START Supplied material
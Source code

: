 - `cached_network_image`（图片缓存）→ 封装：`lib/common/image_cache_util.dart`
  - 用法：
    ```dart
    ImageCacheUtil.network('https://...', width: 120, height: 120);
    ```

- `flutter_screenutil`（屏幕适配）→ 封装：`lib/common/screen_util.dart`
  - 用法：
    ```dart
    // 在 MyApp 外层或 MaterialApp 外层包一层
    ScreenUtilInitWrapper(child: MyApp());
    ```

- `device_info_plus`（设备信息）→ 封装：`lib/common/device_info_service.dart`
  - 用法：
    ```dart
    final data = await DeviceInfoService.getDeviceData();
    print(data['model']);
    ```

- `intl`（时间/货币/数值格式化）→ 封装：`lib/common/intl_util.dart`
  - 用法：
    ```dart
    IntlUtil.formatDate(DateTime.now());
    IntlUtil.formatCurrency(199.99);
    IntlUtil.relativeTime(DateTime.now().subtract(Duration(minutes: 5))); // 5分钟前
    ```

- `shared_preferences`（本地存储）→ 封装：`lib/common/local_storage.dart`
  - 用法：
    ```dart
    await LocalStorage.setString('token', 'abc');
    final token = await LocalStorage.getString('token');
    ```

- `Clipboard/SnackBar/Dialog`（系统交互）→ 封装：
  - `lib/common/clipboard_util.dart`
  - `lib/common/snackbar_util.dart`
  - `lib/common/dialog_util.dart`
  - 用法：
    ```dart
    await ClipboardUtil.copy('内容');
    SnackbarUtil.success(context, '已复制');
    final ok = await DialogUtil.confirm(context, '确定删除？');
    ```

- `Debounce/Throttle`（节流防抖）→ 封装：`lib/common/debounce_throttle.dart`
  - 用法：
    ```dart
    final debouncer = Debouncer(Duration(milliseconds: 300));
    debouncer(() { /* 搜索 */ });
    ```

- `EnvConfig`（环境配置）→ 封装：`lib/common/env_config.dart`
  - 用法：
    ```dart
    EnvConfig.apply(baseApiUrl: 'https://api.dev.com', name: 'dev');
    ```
END Supplied material
» **Exercise instructions**:
Filter the records for lines containing the word "debouncer" and copy each one.

» **Response box**:
    final debouncer = Debouncer(Duration(milliseconds: 300));
    debouncer(() { /* 搜索 */ });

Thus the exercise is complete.